PROBLEM DESCRIPTION: Lines of the listing that contain "pairs" need to be copied.
§ §
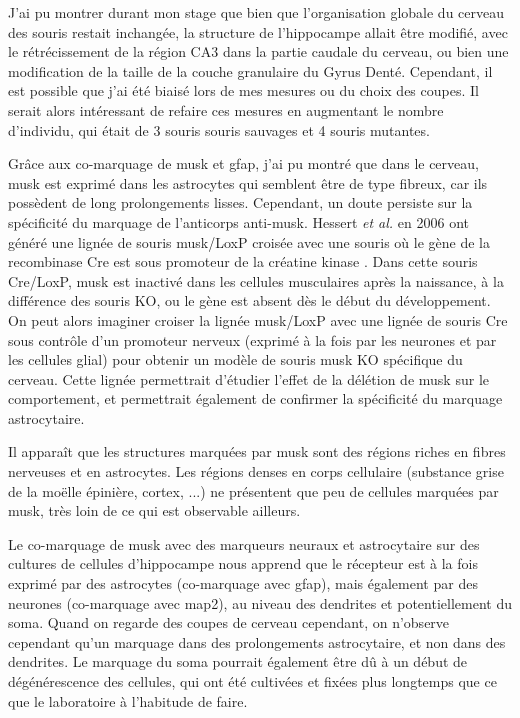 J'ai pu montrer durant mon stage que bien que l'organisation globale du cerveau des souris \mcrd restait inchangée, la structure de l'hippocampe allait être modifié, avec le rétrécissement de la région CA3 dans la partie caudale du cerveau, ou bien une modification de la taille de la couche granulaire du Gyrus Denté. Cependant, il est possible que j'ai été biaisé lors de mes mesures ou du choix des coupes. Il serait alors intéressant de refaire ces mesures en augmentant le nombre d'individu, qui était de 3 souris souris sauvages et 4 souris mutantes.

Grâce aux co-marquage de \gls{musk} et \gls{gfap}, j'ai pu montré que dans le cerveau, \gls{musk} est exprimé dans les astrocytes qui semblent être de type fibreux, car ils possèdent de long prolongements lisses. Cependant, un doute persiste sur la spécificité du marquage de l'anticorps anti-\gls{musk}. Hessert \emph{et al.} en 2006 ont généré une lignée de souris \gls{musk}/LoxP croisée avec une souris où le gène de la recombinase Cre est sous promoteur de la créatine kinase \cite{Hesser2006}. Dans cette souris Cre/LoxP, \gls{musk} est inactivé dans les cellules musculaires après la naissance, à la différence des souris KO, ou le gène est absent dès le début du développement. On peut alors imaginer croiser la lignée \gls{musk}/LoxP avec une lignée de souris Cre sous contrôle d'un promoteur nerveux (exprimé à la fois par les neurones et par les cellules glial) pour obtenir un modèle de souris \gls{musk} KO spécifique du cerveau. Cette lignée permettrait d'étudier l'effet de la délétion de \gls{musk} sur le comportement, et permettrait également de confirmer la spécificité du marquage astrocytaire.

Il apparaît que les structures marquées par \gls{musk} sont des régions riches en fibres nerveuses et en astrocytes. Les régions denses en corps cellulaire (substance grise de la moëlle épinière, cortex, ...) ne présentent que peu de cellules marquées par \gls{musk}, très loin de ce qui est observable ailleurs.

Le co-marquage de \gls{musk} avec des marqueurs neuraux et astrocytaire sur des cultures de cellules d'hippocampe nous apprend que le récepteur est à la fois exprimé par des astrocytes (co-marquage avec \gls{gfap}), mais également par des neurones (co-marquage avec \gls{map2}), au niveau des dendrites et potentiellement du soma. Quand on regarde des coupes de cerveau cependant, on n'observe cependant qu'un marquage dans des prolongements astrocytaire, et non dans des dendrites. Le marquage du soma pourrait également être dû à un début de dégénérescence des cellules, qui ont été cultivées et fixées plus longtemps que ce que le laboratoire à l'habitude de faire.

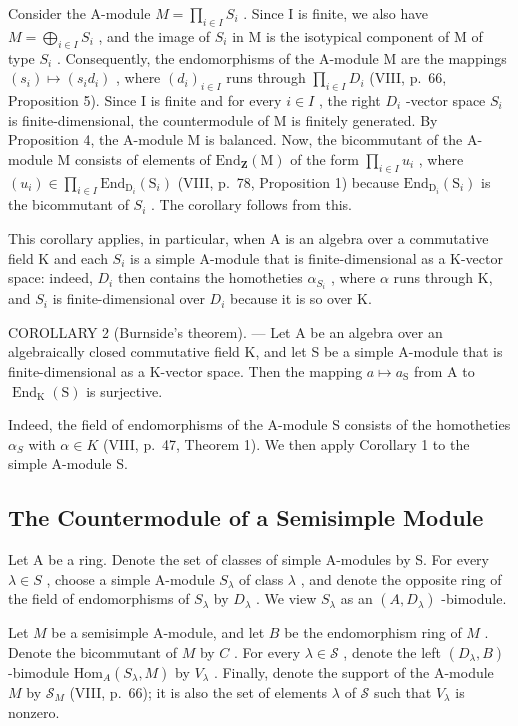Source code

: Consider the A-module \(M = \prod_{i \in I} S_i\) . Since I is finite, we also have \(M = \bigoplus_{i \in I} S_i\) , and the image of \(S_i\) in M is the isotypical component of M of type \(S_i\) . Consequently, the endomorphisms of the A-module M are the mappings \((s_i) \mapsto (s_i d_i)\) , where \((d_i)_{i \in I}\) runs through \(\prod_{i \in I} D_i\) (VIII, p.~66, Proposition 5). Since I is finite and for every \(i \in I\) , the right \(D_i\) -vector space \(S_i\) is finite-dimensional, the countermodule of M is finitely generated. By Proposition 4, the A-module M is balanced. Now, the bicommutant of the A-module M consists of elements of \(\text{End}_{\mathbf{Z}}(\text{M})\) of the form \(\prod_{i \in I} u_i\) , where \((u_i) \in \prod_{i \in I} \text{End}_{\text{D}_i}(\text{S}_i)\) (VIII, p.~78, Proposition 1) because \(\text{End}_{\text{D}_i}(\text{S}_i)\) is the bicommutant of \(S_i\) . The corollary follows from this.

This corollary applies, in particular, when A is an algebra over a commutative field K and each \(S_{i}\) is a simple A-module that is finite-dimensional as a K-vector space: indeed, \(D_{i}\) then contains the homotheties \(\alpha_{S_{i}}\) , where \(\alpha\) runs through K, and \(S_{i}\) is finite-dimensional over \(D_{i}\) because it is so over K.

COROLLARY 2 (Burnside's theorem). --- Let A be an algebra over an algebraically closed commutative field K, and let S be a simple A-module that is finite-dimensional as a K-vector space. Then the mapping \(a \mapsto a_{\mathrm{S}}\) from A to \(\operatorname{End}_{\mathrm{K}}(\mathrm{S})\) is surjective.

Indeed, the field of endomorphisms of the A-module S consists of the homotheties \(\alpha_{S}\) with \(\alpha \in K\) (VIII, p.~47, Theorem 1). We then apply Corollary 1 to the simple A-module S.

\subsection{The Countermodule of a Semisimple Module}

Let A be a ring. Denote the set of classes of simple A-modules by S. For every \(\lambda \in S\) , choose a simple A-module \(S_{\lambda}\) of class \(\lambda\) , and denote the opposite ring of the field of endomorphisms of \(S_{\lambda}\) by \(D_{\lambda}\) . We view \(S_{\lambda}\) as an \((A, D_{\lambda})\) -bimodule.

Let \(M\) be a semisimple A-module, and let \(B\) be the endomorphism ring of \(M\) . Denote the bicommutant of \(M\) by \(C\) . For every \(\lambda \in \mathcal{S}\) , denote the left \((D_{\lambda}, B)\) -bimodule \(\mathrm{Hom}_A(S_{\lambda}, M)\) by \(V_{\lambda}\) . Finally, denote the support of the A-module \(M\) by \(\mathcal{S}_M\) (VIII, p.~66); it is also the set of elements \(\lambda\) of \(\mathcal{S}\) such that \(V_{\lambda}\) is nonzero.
§ §
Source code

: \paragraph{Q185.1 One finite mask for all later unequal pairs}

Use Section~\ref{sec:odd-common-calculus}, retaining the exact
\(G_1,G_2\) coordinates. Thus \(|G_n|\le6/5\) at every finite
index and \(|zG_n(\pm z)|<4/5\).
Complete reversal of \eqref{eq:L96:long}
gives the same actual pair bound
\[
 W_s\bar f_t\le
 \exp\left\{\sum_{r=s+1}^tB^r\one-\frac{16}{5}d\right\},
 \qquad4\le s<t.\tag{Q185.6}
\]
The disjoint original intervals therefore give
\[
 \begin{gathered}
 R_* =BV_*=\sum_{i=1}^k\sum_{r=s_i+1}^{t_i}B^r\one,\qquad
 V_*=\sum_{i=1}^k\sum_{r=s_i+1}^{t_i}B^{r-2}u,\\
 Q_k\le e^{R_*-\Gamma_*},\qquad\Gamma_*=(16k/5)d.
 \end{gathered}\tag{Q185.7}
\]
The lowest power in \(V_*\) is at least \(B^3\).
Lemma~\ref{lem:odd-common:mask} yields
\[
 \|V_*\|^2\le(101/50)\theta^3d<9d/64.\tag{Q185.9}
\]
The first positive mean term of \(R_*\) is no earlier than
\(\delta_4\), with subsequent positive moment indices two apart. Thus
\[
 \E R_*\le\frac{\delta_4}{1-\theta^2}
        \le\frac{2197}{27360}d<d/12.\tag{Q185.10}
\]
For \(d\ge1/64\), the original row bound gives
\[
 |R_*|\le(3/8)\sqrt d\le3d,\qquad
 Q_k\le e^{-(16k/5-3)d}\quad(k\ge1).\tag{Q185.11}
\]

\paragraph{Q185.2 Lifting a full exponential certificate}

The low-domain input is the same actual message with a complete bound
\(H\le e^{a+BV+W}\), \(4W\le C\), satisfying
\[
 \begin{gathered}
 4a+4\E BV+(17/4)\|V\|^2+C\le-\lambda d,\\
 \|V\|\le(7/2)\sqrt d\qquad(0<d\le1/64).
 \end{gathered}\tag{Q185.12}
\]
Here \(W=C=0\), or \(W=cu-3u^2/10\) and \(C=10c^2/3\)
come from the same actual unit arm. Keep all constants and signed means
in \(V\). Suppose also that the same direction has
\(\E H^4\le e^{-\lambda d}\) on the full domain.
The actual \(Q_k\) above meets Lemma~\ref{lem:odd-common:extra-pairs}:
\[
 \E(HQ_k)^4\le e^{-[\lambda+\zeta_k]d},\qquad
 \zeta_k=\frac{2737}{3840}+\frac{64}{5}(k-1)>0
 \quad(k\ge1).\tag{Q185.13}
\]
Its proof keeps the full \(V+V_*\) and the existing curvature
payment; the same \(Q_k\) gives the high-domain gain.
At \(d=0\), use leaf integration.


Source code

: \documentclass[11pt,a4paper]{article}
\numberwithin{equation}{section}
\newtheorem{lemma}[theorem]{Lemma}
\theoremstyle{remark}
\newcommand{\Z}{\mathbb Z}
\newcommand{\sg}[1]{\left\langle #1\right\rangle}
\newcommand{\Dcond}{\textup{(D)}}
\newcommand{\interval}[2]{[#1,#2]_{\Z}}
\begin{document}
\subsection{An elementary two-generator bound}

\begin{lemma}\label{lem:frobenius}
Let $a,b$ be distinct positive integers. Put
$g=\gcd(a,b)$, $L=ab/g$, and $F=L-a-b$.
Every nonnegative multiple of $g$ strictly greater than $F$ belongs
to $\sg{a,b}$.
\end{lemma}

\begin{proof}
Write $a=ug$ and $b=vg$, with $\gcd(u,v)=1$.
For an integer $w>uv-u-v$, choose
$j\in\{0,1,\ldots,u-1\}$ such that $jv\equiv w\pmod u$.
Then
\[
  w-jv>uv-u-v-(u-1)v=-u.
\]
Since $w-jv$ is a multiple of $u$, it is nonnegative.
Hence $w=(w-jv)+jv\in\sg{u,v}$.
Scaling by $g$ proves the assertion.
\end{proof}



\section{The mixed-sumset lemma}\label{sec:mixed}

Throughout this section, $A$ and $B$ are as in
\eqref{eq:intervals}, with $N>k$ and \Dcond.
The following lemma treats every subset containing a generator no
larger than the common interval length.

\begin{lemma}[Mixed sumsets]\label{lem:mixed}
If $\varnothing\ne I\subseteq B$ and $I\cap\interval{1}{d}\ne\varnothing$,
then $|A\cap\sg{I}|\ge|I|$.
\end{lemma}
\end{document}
§ §
SOLVED EXERCISE:
: \paragraph{Q185.1 One finite mask for all later unequal pairs}
The actual \(Q_k\) above meets Lemma~\ref{lem:odd-common:extra-pairs}:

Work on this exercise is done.